AIM OF THE TASK »
The answer must consist of every line from the entries that holds the word "hercules".

RECORDS PROVIDED »
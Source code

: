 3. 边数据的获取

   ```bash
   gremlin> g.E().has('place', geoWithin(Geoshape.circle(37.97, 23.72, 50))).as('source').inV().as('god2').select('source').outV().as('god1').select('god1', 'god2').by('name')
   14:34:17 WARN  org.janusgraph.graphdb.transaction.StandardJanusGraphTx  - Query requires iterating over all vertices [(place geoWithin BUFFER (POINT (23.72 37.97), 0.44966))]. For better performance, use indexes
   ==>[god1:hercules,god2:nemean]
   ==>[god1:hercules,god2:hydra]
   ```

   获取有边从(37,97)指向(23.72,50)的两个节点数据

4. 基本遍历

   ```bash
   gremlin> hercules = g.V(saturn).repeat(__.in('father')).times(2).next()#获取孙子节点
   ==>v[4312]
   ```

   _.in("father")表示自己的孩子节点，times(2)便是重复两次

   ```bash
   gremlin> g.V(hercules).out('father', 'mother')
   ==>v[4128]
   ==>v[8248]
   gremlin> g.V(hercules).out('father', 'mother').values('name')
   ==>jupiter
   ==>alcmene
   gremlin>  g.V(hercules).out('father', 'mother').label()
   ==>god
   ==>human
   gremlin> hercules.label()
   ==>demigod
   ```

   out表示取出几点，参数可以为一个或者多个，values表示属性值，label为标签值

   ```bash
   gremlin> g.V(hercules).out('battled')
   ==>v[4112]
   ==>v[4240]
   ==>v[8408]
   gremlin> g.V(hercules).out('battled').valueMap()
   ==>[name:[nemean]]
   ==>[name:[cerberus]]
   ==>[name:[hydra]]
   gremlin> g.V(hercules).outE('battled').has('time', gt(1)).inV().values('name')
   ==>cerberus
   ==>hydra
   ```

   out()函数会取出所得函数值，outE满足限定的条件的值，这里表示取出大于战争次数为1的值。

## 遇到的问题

ANSWER TO THIS PROBLEM »
   ==>[god1:hercules,god2:nemean]
   ==>[god1:hercules,god2:hydra]
   gremlin> hercules = g.V(saturn).repeat(__.in('father')).times(2).next()#获取孙子节点
   gremlin> g.V(hercules).out('father', 'mother')
   gremlin> g.V(hercules).out('father', 'mother').values('name')
   gremlin>  g.V(hercules).out('father', 'mother').label()
   gremlin> hercules.label()
   gremlin> g.V(hercules).out('battled')
   gremlin> g.V(hercules).out('battled').valueMap()
   gremlin> g.V(hercules).outE('battled').has('time', gt(1)).inV().values('name')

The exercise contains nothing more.